DATA PROVIDED:
------------------------------------
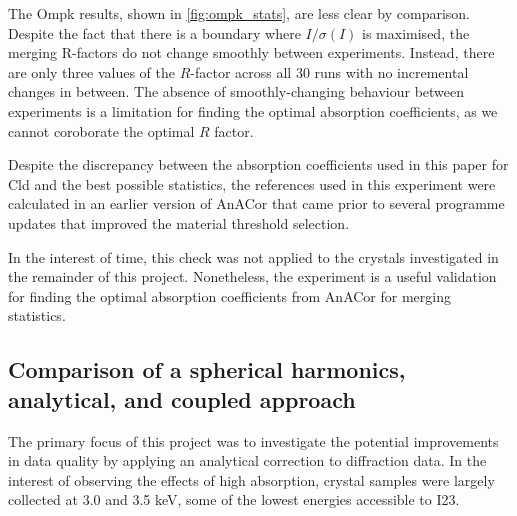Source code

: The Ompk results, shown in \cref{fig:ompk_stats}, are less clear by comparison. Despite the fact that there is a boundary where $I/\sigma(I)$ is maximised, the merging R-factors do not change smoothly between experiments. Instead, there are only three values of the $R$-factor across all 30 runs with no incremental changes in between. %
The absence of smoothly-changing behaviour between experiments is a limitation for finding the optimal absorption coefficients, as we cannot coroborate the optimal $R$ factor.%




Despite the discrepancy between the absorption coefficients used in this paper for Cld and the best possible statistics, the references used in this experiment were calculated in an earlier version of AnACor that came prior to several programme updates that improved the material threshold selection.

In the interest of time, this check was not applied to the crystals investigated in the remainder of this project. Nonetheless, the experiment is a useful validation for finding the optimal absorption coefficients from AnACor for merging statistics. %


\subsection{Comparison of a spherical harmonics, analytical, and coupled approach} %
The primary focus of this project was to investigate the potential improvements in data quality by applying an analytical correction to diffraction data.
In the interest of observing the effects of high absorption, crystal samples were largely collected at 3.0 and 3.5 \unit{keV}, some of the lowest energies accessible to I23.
------------------------------------
WHAT TO PRODUCE:
Tally the lines of the records that contain "factor", then write only the total.

EXERCISE SOLUTION:
2